The bonus image, of a man leaning against the newsagent’s wall, is on the corner with Castle Street.
The gates on Lanark Way are part of the west Belfast “peace” wall. On this site we always put the word in scare-quotes to signify that it has a different meaning than it typically does. Without them, “peace wall” might suggest a place where people can go for a few moments of quiet reflection.
Rather, the wall – and the gates and the cages that surround many buildings on either side of the wall (see above) – is a divider meant to keep the peace by separating warring factions. Indeed the reason for the re-painting of the gates is not just the up-coming 25th anniversary of the Belfast or “Good Friday” Agreement (on April 10th) but the fact that they were damaged in the 2021 rioting (BBC). (This Irish News article surveys 150 years of violence at the site.)

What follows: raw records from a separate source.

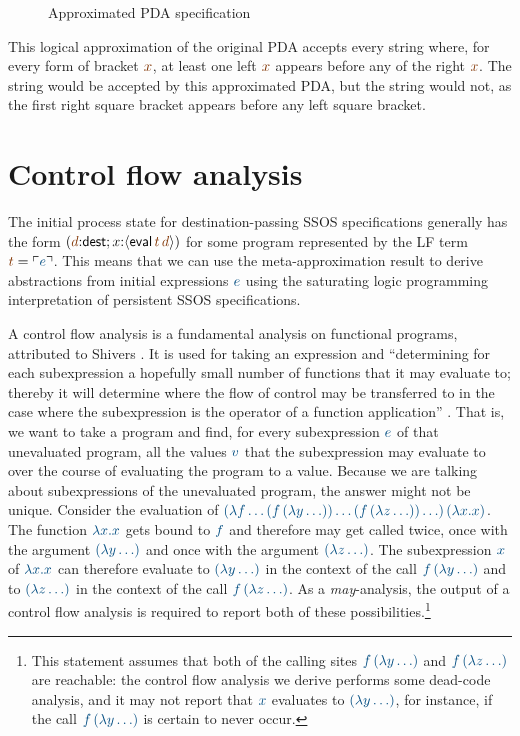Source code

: \begin{figure}[ht]
\caption{Approximated PDA specification}
\label{fig:pda-pers-approx2}
\end{figure}

This logical approximation of the
original PDA accepts every string where, for every form of bracket
$\lf{x}$, at least one left $\lf{x}$ appears before any of the right 
$\lf{x}$. The
string \obj{\mbox{\sf [ ] ] ] ( ( )}} 
would be accepted by this approximated PDA,
but the string \obj{\mbox{\sf ( ) ] [ [ ]}} 
would not, as the first right square
bracket appears before any left square bracket.


\section{Control flow analysis}
\label{sec:0cfa}

The initial process state for destination-passing SSOS specifications
generally has the form 
$(\lf{d}{:}{\sf dest}; x{:}\susp{{\sf eval}\,\lf{t}\,\lf{d}})$
for some program represented by the LF term $\lf{t} = \interp{e}$. 
This means that we
can use the meta-approximation result to derive abstractions from
initial expressions $\obj{e}$ using the saturating logic programming
interpretation of persistent SSOS specifications.

A control flow analysis is a fundamental analysis on functional
programs, attributed to Shivers \cite{shivers88control}. It is used
for taking an expression and ``determining for each subexpression a
hopefully small number of functions that it may evaluate to; thereby
it will determine where the flow of control may be transferred to in
the case where the subexpression is the operator of a function
application'' \cite[p. 142]{nielson05principles}. That is, we want to
take a program and find, for every subexpression $\obj{e}$ of that
unevaluated program, all the values $\obj{v}$ that the subexpression
may evaluate to over the course of evaluating the program to a
value. Because we are talking about subexpressions of the unevaluated
program, the answer might not be unique. Consider the evaluation of
$\obj{(\lambda f\ldots (f\,(\lambda y\ldots)) \ldots (f\,(\lambda
  z\ldots)) \ldots )\,(\lambda x.x)}$. The function $\obj{\lambda
  x.x}$ gets bound to $\obj{f}$ and therefore may get called twice,
once with the argument $\obj{(\lambda y\ldots)}$ and once with the
argument $\obj{(\lambda z\ldots)}$. The subexpression $\obj{x}$ of
$\obj{\lambda x.x}$ can therefore evaluate to $\obj{(\lambda
  y\ldots)}$ in the context of the call $\obj{f\,(\lambda y\ldots)}$
and to $\obj{(\lambda z\ldots)}$ in the context of the call
$\obj{f\,(\lambda z\ldots)}$. As a {\it may}-analysis, the output of a
control flow analysis is required to report both of these
possibilities.\footnote{This statement assumes that both of the
  calling sites $\obj{f\,(\lambda y\ldots)}$ and $\obj{f\,(\lambda
    z\ldots)}$ are reachable: the control flow analysis we derive
  performs some dead-code analysis, and it may not report that
  $\obj{x}$ evaluates to $\obj{(\lambda y\ldots)}$, for instance, if
  the call $\obj{f\,(\lambda y\ldots)}$ is certain to never occur.}

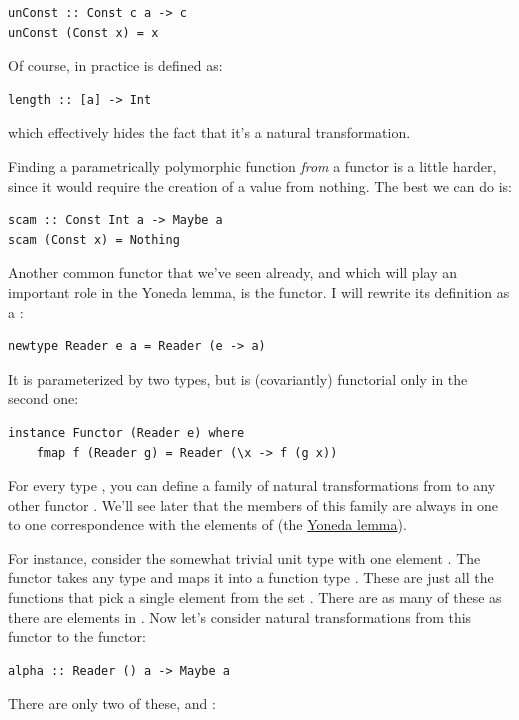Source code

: \begin{verbatim}
unConst :: Const c a -> c
unConst (Const x) = x
\end{verbatim}
Of course, in practice  is defined as:

\begin{verbatim}
length :: [a] -> Int
\end{verbatim}
which effectively hides the fact that it's a natural transformation.

Finding a parametrically polymorphic function \emph{from} a
 functor is a little harder, since it would require the
creation of a value from nothing. The best we can do is:

\begin{verbatim}
scam :: Const Int a -> Maybe a
scam (Const x) = Nothing
\end{verbatim}
Another common functor that we've seen already, and which will play an
important role in the Yoneda lemma, is the  functor. I
will rewrite its definition as a :

\begin{verbatim}
newtype Reader e a = Reader (e -> a)
\end{verbatim}
It is parameterized by two types, but is (covariantly) functorial only
in the second one:

\begin{verbatim}
instance Functor (Reader e) where
    fmap f (Reader g) = Reader (\x -> f (g x))
\end{verbatim}
For every type , you can define a family of natural
transformations from  to any other functor .
We'll see later that the members of this family are always in one to one
correspondence with the elements of  (the
\hyperref[the-yoneda-lemma]{Yoneda lemma}).

For instance, consider the somewhat trivial unit type \code{()} with
one element \code{()}. The functor  takes any type
 and maps it into a function type .
These are just all the functions that pick a single element from the set
. There are as many of these as there are elements in
. Now let's consider natural transformations from this functor
to the  functor:

\begin{verbatim}
alpha :: Reader () a -> Maybe a
\end{verbatim}
There are only two of these,  and :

The new art on the gates is inspired by the cover of the booklet sent to every household in advance of the May vote to ratify the Agreement (available at CAIN), which was similar in various ways to the television ad shown at the time (Ads On The Frontline). It showed a family of four in silhouette against a red-and-orange sunset; given the rioting associated with Lanark Way, on the gates this sunset could be mistaken for flames, and the rejoicing silhouetted figures for gesticulating and petrol-bomb-throwing rioters. For the previous art on the gates, see the Visual History page on the west Belfast “peace” line. (For the mural in the background, see Sailortown Dockers.)
HMS Caroline re-opened in March, post Covid (Royal Navy). It opened as a floating museum in 2016, in time for the centenary of the Battle Of Jutland on May 31st-June 1st, 1916. There were almost 10,000 casualties and 25 ships were sunk that day but the Caroline survived. She served as a Navy headquarters during WWII, in Belfast habour, before being returned to reserves. (WP)
These eight panels are in Tennent Street in the Shankill. There was previously a painting of HMS Caroline at the Battle Of Jutland off the Shore Road in north Belfast – see HMS Caroline.
“”It is not our differences that divide us. It is out inability to recognize, accept and celebrate those differences.” – Audre Lorde”, “Peace & reconciliation”.
This does not seem to be an authentic Audre Lorde quote but an extrapolation of some lines from the essay “Age, Race, Class, and Sex: Women Redefining Difference”, where she writes, “It is not our differences which separate women, but our reluctance to recognize those differences and to deal effectively with the distortions which have resulted from the ignoring and misnaming of those differences.” (p. 122 in Sister Outsider).
Painted in 2016 by students from Susquehanna University in Bread Street, Divis. “The river and bridge represent a Lutheran hymn about the peace of mind a river provides and the bridge connecting people” (Spaces4Learning). In 2017, students from the same university painted the gates on the “peace” line – see Ambassadors For Peace.